### What is required:
Without the images, print all the entries below exactly as given.

Plain-text document sources

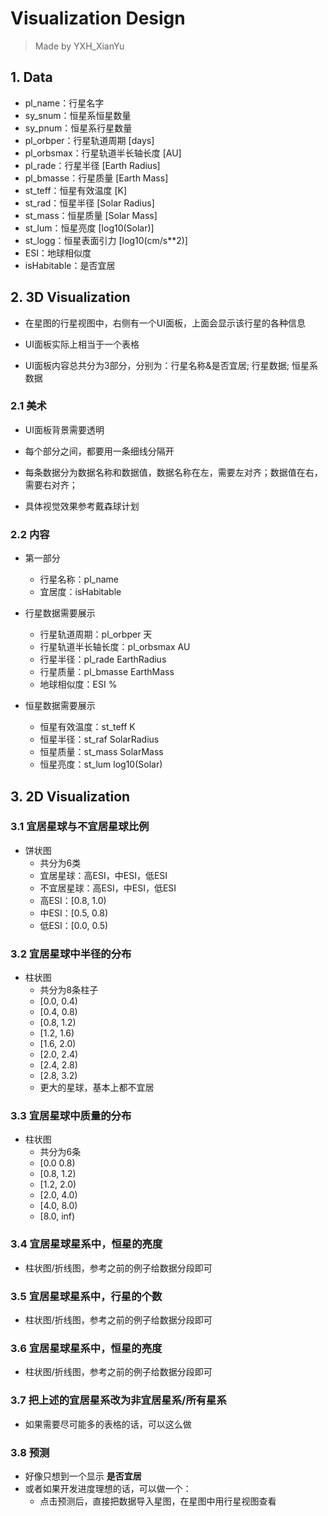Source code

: # Visualization Design

> Made by YXH_XianYu

## 1. Data

* pl_name：行星名字
* sy_snum：恒星系恒星数量
* sy_pnum：恒星系行星数量
* pl_orbper：行星轨道周期 [days]
* pl_orbsmax：行星轨道半长轴长度 [AU]
* pl_rade：行星半径 [Earth Radius]
* pl_bmasse：行星质量 [Earth Mass]
* st_teff：恒星有效温度 [K]
* st_rad：恒星半径 [Solar Radius]
* st_mass：恒星质量 [Solar Mass]
* st_lum：恒星亮度 [log10(Solar)]
* st_logg：恒星表面引力 [log10(cm/s**2)]
* ESI：地球相似度
* isHabitable：是否宜居

## 2. 3D Visualization

* 在星图的行星视图中，右侧有一个UI面板，上面会显示该行星的各种信息

* UI面板实际上相当于一个表格

* UI面板内容总共分为3部分，分别为：行星名称&是否宜居; 行星数据; 恒星系数据

### 2.1 美术

* UI面板背景需要透明

* 每个部分之间，都要用一条细线分隔开

* 每条数据分为数据名称和数据值，数据名称在左，需要左对齐；数据值在右，需要右对齐；

* 具体视觉效果参考戴森球计划

### 2.2 内容

* 第一部分
  * 行星名称：pl_name
  * 宜居度：isHabitable

* 行星数据需要展示
  * 行星轨道周期：pl_orbper 天
  * 行星轨道半长轴长度：pl_orbsmax AU
  * 行星半径：pl_rade EarthRadius
  * 行星质量：pl_bmasse EarthMass
  * 地球相似度：ESI %

* 恒星数据需要展示
  * 恒星有效温度：st_teff K
  * 恒星半径：st_raf SolarRadius
  * 恒星质量：st_mass SolarMass
  * 恒星亮度：st_lum log10(Solar)

## 3. 2D Visualization

### 3.1 宜居星球与不宜居星球比例

* 饼状图
  * 共分为6类
  * 宜居星球：高ESI，中ESI，低ESI
  * 不宜居星球：高ESI，中ESI，低ESI
  * 高ESI：[0.8, 1.0)
  * 中ESI：[0.5, 0.8)
  * 低ESI：[0.0, 0.5)

### 3.2 宜居星球中半径的分布

* 柱状图
  * 共分为8条柱子
  * [0.0, 0.4)
  * [0.4, 0.8)
  * [0.8, 1.2)
  * [1.2, 1.6)
  * [1.6, 2.0)
  * [2.0, 2.4)
  * [2.4, 2.8)
  * [2.8, 3.2)
  * 更大的星球，基本上都不宜居

### 3.3 宜居星球中质量的分布

* 柱状图
  * 共分为6条
  * [0.0 0.8)
  * [0.8, 1.2)
  * [1.2, 2.0)
  * [2.0, 4.0)
  * [4.0, 8.0)
  * [8.0, inf)

### 3.4 宜居星球星系中，恒星的亮度

* 柱状图/折线图，参考之前的例子给数据分段即可

### 3.5 宜居星球星系中，行星的个数

* 柱状图/折线图，参考之前的例子给数据分段即可

### 3.6 宜居星球星系中，恒星的亮度

* 柱状图/折线图，参考之前的例子给数据分段即可

### 3.7 把上述的宜居星系改为非宜居星系/所有星系

* 如果需要尽可能多的表格的话，可以这么做

### 3.8 预测

* 好像只想到一个显示 **是否宜居**
* 或者如果开发进度理想的话，可以做一个：
  * 点击预测后，直接把数据导入星图，在星图中用行星视图查看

### Problem solution:
Source code

: # Visualization Design

> Made by YXH_XianYu

## 1. Data

* pl_name：行星名字
* sy_snum：恒星系恒星数量
* sy_pnum：恒星系行星数量
* pl_orbper：行星轨道周期 [days]
* pl_orbsmax：行星轨道半长轴长度 [AU]
* pl_rade：行星半径 [Earth Radius]
* pl_bmasse：行星质量 [Earth Mass]
* st_teff：恒星有效温度 [K]
* st_rad：恒星半径 [Solar Radius]
* st_mass：恒星质量 [Solar Mass]
* st_lum：恒星亮度 [log10(Solar)]
* st_logg：恒星表面引力 [log10(cm/s**2)]
* ESI：地球相似度
* isHabitable：是否宜居

## 2. 3D Visualization

* 在星图的行星视图中，右侧有一个UI面板，上面会显示该行星的各种信息

* UI面板实际上相当于一个表格

* UI面板内容总共分为3部分，分别为：行星名称&是否宜居; 行星数据; 恒星系数据

### 2.1 美术

* UI面板背景需要透明

* 每个部分之间，都要用一条细线分隔开

* 每条数据分为数据名称和数据值，数据名称在左，需要左对齐；数据值在右，需要右对齐；

* 具体视觉效果参考戴森球计划

### 2.2 内容

* 第一部分
  * 行星名称：pl_name
  * 宜居度：isHabitable

* 行星数据需要展示
  * 行星轨道周期：pl_orbper 天
  * 行星轨道半长轴长度：pl_orbsmax AU
  * 行星半径：pl_rade EarthRadius
  * 行星质量：pl_bmasse EarthMass
  * 地球相似度：ESI %

* 恒星数据需要展示
  * 恒星有效温度：st_teff K
  * 恒星半径：st_raf SolarRadius
  * 恒星质量：st_mass SolarMass
  * 恒星亮度：st_lum log10(Solar)

## 3. 2D Visualization

### 3.1 宜居星球与不宜居星球比例

* 饼状图
  * 共分为6类
  * 宜居星球：高ESI，中ESI，低ESI
  * 不宜居星球：高ESI，中ESI，低ESI
  * 高ESI：[0.8, 1.0)
  * 中ESI：[0.5, 0.8)
  * 低ESI：[0.0, 0.5)

### 3.2 宜居星球中半径的分布

* 柱状图
  * 共分为8条柱子
  * [0.0, 0.4)
  * [0.4, 0.8)
  * [0.8, 1.2)
  * [1.2, 1.6)
  * [1.6, 2.0)
  * [2.0, 2.4)
  * [2.4, 2.8)
  * [2.8, 3.2)
  * 更大的星球，基本上都不宜居

### 3.3 宜居星球中质量的分布

* 柱状图
  * 共分为6条
  * [0.0 0.8)
  * [0.8, 1.2)
  * [1.2, 2.0)
  * [2.0, 4.0)
  * [4.0, 8.0)
  * [8.0, inf)

### 3.4 宜居星球星系中，恒星的亮度

* 柱状图/折线图，参考之前的例子给数据分段即可

### 3.5 宜居星球星系中，行星的个数

* 柱状图/折线图，参考之前的例子给数据分段即可

### 3.6 宜居星球星系中，恒星的亮度

* 柱状图/折线图，参考之前的例子给数据分段即可

### 3.7 把上述的宜居星系改为非宜居星系/所有星系

* 如果需要尽可能多的表格的话，可以这么做

### 3.8 预测

* 好像只想到一个显示 **是否宜居**
* 或者如果开发进度理想的话，可以做一个：
  * 点击预测后，直接把数据导入星图，在星图中用行星视图查看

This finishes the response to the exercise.